* **BRIEF**: All entries are to be quoted exactly; the images stay out of the copy.
** EXCERPTED RECORDS follows **
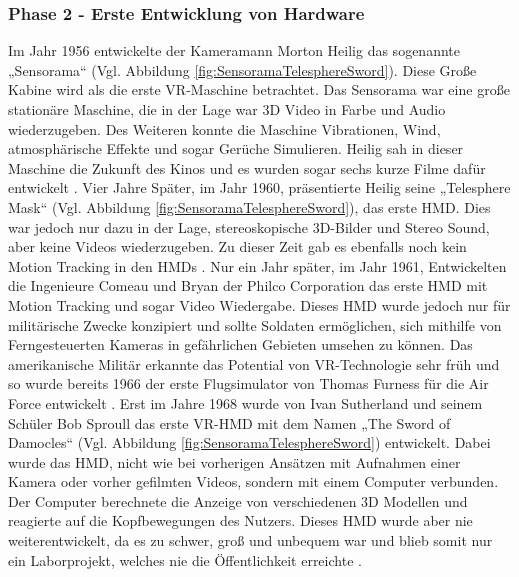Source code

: \subsubsection{Phase 2 - Erste Entwicklung von Hardware}
Im Jahr 1956 entwickelte der Kameramann Morton Heilig das sogenannte „Sensorama“ (Vgl. Abbildung \ref{fig:SensoramaTelesphereSword}). Diese Große Kabine wird als die erste VR-Maschine betrachtet. Das Sensorama war eine große stationäre Maschine, die in der Lage war 3D Video in Farbe und Audio wiederzugeben. Des Weiteren konnte die Maschine Vibrationen, Wind, atmosphärische Effekte und sogar Gerüche Simulieren. Heilig sah in dieser Maschine die Zukunft des Kinos und es wurden sogar sechs kurze Filme dafür entwickelt \cite{20}.
\newline
Vier Jahre Später, im Jahr 1960, präsentierte Heilig seine „Telesphere Mask“ (Vgl. Abbildung \ref{fig:SensoramaTelesphereSword}), das erste HMD. Dies war jedoch nur dazu in der Lage, stereoskopische 3D-Bilder und Stereo Sound, aber keine Videos wiederzugeben. Zu dieser Zeit gab es ebenfalls noch kein Motion Tracking in den HMDs \cite{20}.
\newline
Nur ein Jahr später, im Jahr 1961, Entwickelten die Ingenieure Comeau und Bryan der Philco Corporation das erste HMD mit Motion Tracking und sogar Video Wiedergabe. Dieses HMD wurde jedoch nur für militärische Zwecke konzipiert und sollte Soldaten ermöglichen, sich mithilfe von Ferngesteuerten Kameras in gefährlichen Gebieten umsehen zu können. Das amerikanische Militär erkannte das Potential von VR-Technologie sehr früh und so wurde bereits 1966 der erste Flugsimulator von Thomas Furness für die Air Force entwickelt \cite{20}.
\newline
Erst im Jahre 1968 wurde von Ivan Sutherland und seinem Schüler Bob Sproull das erste VR-HMD mit dem Namen „The Sword of Damocles“ (Vgl. Abbildung \ref{fig:SensoramaTelesphereSword}) entwickelt. Dabei wurde das HMD, nicht wie bei vorherigen Ansätzen mit Aufnahmen einer Kamera oder vorher gefilmten Videos, sondern mit einem Computer verbunden. Der Computer berechnete die Anzeige von verschiedenen 3D Modellen und reagierte auf die Kopfbewegungen des Nutzers. Dieses HMD wurde aber nie weiterentwickelt, da es zu schwer, groß und unbequem war und blieb somit nur ein Laborprojekt, welches nie die Öffentlichkeit erreichte \cite{20}.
** End of EXCERPTED RECORDS **
* **WRITTEN SOLUTION**:
Source code

: \subsubsection{Phase 2 - Erste Entwicklung von Hardware}
Im Jahr 1956 entwickelte der Kameramann Morton Heilig das sogenannte „Sensorama“ (Vgl. Abbildung \ref{fig:SensoramaTelesphereSword}). Diese Große Kabine wird als die erste VR-Maschine betrachtet. Das Sensorama war eine große stationäre Maschine, die in der Lage war 3D Video in Farbe und Audio wiederzugeben. Des Weiteren konnte die Maschine Vibrationen, Wind, atmosphärische Effekte und sogar Gerüche Simulieren. Heilig sah in dieser Maschine die Zukunft des Kinos und es wurden sogar sechs kurze Filme dafür entwickelt \cite{20}.
\newline
Vier Jahre Später, im Jahr 1960, präsentierte Heilig seine „Telesphere Mask“ (Vgl. Abbildung \ref{fig:SensoramaTelesphereSword}), das erste HMD. Dies war jedoch nur dazu in der Lage, stereoskopische 3D-Bilder und Stereo Sound, aber keine Videos wiederzugeben. Zu dieser Zeit gab es ebenfalls noch kein Motion Tracking in den HMDs \cite{20}.
\newline
Nur ein Jahr später, im Jahr 1961, Entwickelten die Ingenieure Comeau und Bryan der Philco Corporation das erste HMD mit Motion Tracking und sogar Video Wiedergabe. Dieses HMD wurde jedoch nur für militärische Zwecke konzipiert und sollte Soldaten ermöglichen, sich mithilfe von Ferngesteuerten Kameras in gefährlichen Gebieten umsehen zu können. Das amerikanische Militär erkannte das Potential von VR-Technologie sehr früh und so wurde bereits 1966 der erste Flugsimulator von Thomas Furness für die Air Force entwickelt \cite{20}.
\newline
Erst im Jahre 1968 wurde von Ivan Sutherland und seinem Schüler Bob Sproull das erste VR-HMD mit dem Namen „The Sword of Damocles“ (Vgl. Abbildung \ref{fig:SensoramaTelesphereSword}) entwickelt. Dabei wurde das HMD, nicht wie bei vorherigen Ansätzen mit Aufnahmen einer Kamera oder vorher gefilmten Videos, sondern mit einem Computer verbunden. Der Computer berechnete die Anzeige von verschiedenen 3D Modellen und reagierte auf die Kopfbewegungen des Nutzers. Dieses HMD wurde aber nie weiterentwickelt, da es zu schwer, groß und unbequem war und blieb somit nur ein Laborprojekt, welches nie die Öffentlichkeit erreichte \cite{20}.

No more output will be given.